Len Garry, Liverpool skiffle musician and early member of The Quarrymen, has died at 84. Before the world knew The Beatles, Garry stood shoulder to shoulder with John Lennon and Paul McCartney, holding down the tea-chest bass as the group carved out its first sound. His story sits at the ignition point of modern rock.
Born January 6, 1942, in Wavertree, Liverpool, Garry met McCartney at Liverpool Institute High School for Boys and joined The Quarrymen in 1956. He performed at the band’s first Cavern Club booking in 1957 and at St. Peter’s Church on July 6, 1957, the afternoon Lennon and McCartney first connected. That moment reshaped popular music.
Garry remained with the group until August 1958, when tubercular meningitis forced him into hospital for seven months. His departure came just before the band recorded “That’ll Be the Day” and “In Spite of All the Danger.” Even so, his imprint on the earliest line-up remains permanent.
Beyond The Quarrymen, Garry built a life in architecture and later fronted the touring rock gospel musical “Come Together,” launched in America by Pat Boone. Music stayed central. The stage kept calling. The connection to those early Liverpool days never faded.

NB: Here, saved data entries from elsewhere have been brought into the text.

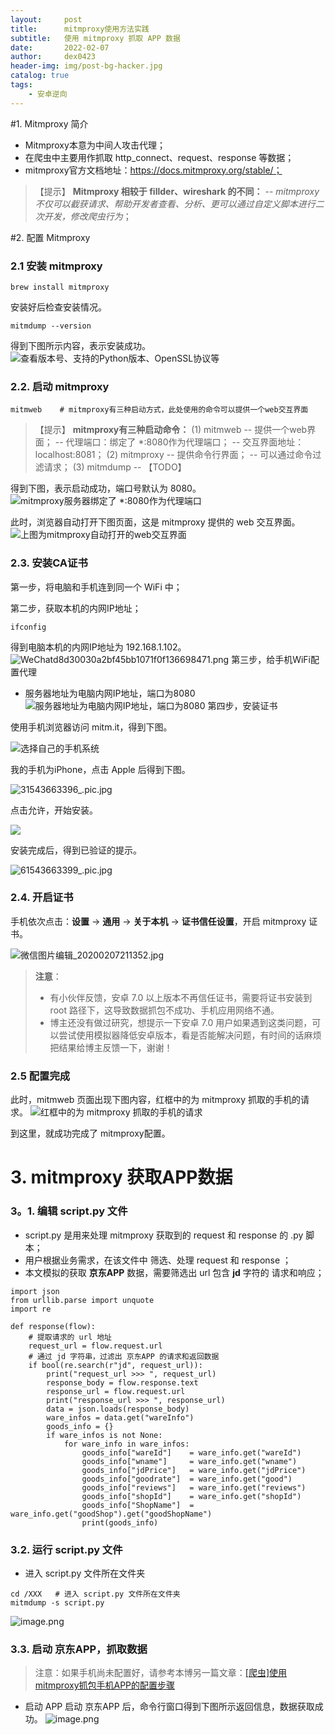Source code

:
 ```yaml
---
layout:     post
title:      mitmproxy使用方法实践
subtitle:   使用 mitmproxy 抓取 APP 数据
date:       2022-02-07
author:     dex0423
header-img: img/post-bg-hacker.jpg
catalog: true
tags:
    - 安卓逆向
---
```



#1. Mitmproxy 简介

- Mitmproxy本意为中间人攻击代理；
- 在爬虫中主要用作抓取 http_connect、request、response 等数据；
- mitmproxy官方文档地址：https://docs.mitmproxy.org/stable/；
>【提示】
**Mitmproxy 相较于 fillder、wireshark 的不同：**
--  *mitmproxy 不仅可以截获请求、帮助开发者查看、分析、更可以通过自定义脚本进行二次开发，修改爬虫行为*；

#2. 配置 Mitmproxy

### 2.1 安装 mitmproxy
```
brew install mitmproxy
```
安装好后检查安装情况。
```
mitmdump --version
```
得到下图所示内容，表示安装成功。
![查看版本号、支持的Python版本、OpenSSL协议等](https://upload-images.jianshu.io/upload_images/14502986-debcb7f2ee8407ae.png?imageMogr2/auto-orient/strip%7CimageView2/2/w/1240)

### 2.2. 启动 mitmproxy

```
mitmweb    # mitmproxy有三种启动方式，此处使用的命令可以提供一个web交互界面
```
>【提示】
**mitmproxy有三种启动命令：**
(1) mitmweb
-- 提供一个web界面；
-- 代理端口：绑定了 *:8080作为代理端口；
-- 交互界面地址：localhost:8081；
(2) mitmproxy
-- 提供命令行界面；
-- 可以通过命令过滤请求；
(3) mitmdump
-- 【TODO】

得到下图，表示启动成功，端口号默认为 8080。
![mitmproxy服务器绑定了 *:8080作为代理端口](https://upload-images.jianshu.io/upload_images/14502986-af82d9b5d881dc51.png?imageMogr2/auto-orient/strip%7CimageView2/2/w/1240)

此时，浏览器自动打开下图页面，这是 mitmproxy 提供的 web 交互界面。
![上图为mitmproxy自动打开的web交互界面](https://upload-images.jianshu.io/upload_images/14502986-e74b7e934c294100.png?imageMogr2/auto-orient/strip%7CimageView2/2/w/1240)

### 2.3. 安装CA证书

第一步，将电脑和手机连到同一个 WiFi 中；

第二步，获取本机的内网IP地址；
```
ifconfig
```
得到电脑本机的内网IP地址为 192.168.1.102。
![WeChatd8d30030a2bf45bb1071f0f136698471.png](https://upload-images.jianshu.io/upload_images/14502986-8bbe71fa635b42bd.png?imageMogr2/auto-orient/strip%7CimageView2/2/w/1240)
第三步，给手机WiFi配置代理
- 服务器地址为电脑内网IP地址，端口为8080
  ![服务器地址为电脑内网IP地址，端口为8080](https://upload-images.jianshu.io/upload_images/14502986-5af48be574233c77.jpg?imageMogr2/auto-orient/strip%7CimageView2/2/w/1240)
  第四步，安装证书

使用手机浏览器访问 mitm.it，得到下图。

![选择自己的手机系统](https://upload-images.jianshu.io/upload_images/14502986-e897339c98d21fc1.jpg?imageMogr2/auto-orient/strip%7CimageView2/2/w/1240)

我的手机为iPhone，点击 Apple 后得到下图。

![31543663396_.pic.jpg](https://upload-images.jianshu.io/upload_images/14502986-6dffa54561918685.jpg?imageMogr2/auto-orient/strip%7CimageView2/2/w/1240)

点击允许，开始安装。

![](https://upload-images.jianshu.io/upload_images/14502986-c3af2013117d52b7.jpg?imageMogr2/auto-orient/strip%7CimageView2/2/w/1240)

安装完成后，得到已验证的提示。

![61543663399_.pic.jpg](https://upload-images.jianshu.io/upload_images/14502986-609b39af4b793dd1.jpg?imageMogr2/auto-orient/strip%7CimageView2/2/w/1240)

### 2.4. 开启证书

手机依次点击：**设置** -> **通用** -> **关于本机** -> **证书信任设置**，开启 mitmproxy 证书。

![微信图片编辑_20200207211352.jpg](https://upload-images.jianshu.io/upload_images/14502986-de294021a948d2c6.jpg?imageMogr2/auto-orient/strip%7CimageView2/2/w/1240)

> **注意**：
>- 有小伙伴反馈，安卓 7.0 以上版本不再信任证书，需要将证书安装到 root 路径下，这导致数据抓包不成功、手机应用网络不通。
>- 博主还没有做过研究，想提示一下安卓 7.0 用户如果遇到这类问题，可以尝试使用模拟器降低安卓版本，看是否能解决问题，有时间的话麻烦把结果给博主反馈一下，谢谢！

### 2.5 配置完成

此时，mitmweb 页面出现下图内容，红框中的为 mitmproxy 抓取的手机的请求。
![红框中的为 mitmproxy 抓取的手机的请求](https://upload-images.jianshu.io/upload_images/14502986-b4c7033447e8e9a1.png?imageMogr2/auto-orient/strip%7CimageView2/2/w/1240)

到这里，就成功完成了 mitmproxy配置。

# 3. mitmproxy 获取APP数据

### 3。1. 编辑 script.py 文件

- script.py 是用来处理 mitmproxy 获取到的 request 和 response 的 .py 脚本；
- 用户根据业务需求，在该文件中 筛选、处理 request 和 response ；
- 本文模拟的获取 **京东APP** 数据，需要筛选出 url 包含 **jd** 字符的  请求和响应；
```
import json
from urllib.parse import unquote
import re

def response(flow):
	# 提取请求的 url 地址
	request_url = flow.request.url
    # 通过 jd 字符串，过滤出 京东APP 的请求和返回数据
	if bool(re.search(r"jd", request_url)):     
		print("request_url >>> ", request_url)
		response_body = flow.response.text
		response_url = flow.request.url
		print("response_url >>> ", response_url)
		data = json.loads(response_body)
		ware_infos = data.get("wareInfo")
		goods_info = {}
		if ware_infos is not None:
			for ware_info in ware_infos:
				goods_info["wareId"] 	= ware_info.get("wareId")
				goods_info["wname"] 	= ware_info.get("wname")
				goods_info["jdPrice"] 	= ware_info.get("jdPrice")
				goods_info["goodrate"] 	= ware_info.get("good")
				goods_info["reviews"] 	= ware_info.get("reviews")
				goods_info["shopId"] 	= ware_info.get("shopId")
				goods_info["ShopName"] 	= ware_info.get("goodShop").get("goodShopName")
				print(goods_info)

```
### 3.2. 运行 script.py 文件

- 进入 script.py 文件所在文件夹
```
cd /XXX   # 进入 script.py 文件所在文件夹
mitmdump -s script.py
```
![image.png](https://upload-images.jianshu.io/upload_images/14502986-1164973a0b0c2d95.png?imageMogr2/auto-orient/strip%7CimageView2/2/w/1240)

### 3.3. 启动 京东APP，抓取数据

>注意：如果手机尚未配置好，请参考本博另一篇文章：[[爬虫]使用mitmproxy抓包手机APP的配置步骤](https://www.jianshu.com/p/8ee3f9f46d7a)
- 启动 APP
  启动 京东APP 后，命令行窗口得到下图所示返回信息，数据获取成功。
  ![image.png](https://upload-images.jianshu.io/upload_images/14502986-94e82ccdf35e10f0.png?imageMogr2/auto-orient/strip%7CimageView2/2/w/1240)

In 1997, he reunited with surviving Quarrymen members and returned to recording and touring. The band released ‘Get Back – Together’ (1997), ‘Songs We Remember’ (2004), and ‘Grey Album’ (2012), revisiting the skiffle and rock and roll roots that sparked a revolution. The energy felt immediate and alive.
Garry also told his own story in the 1997 memoir ‘John, Paul & Me: Before the Beatles.’ The book documents schoolyard friendships, early rehearsals, and the night McCartney met Lennon from an insider’s view. It stands as a vivid record of the moment rock history began to move.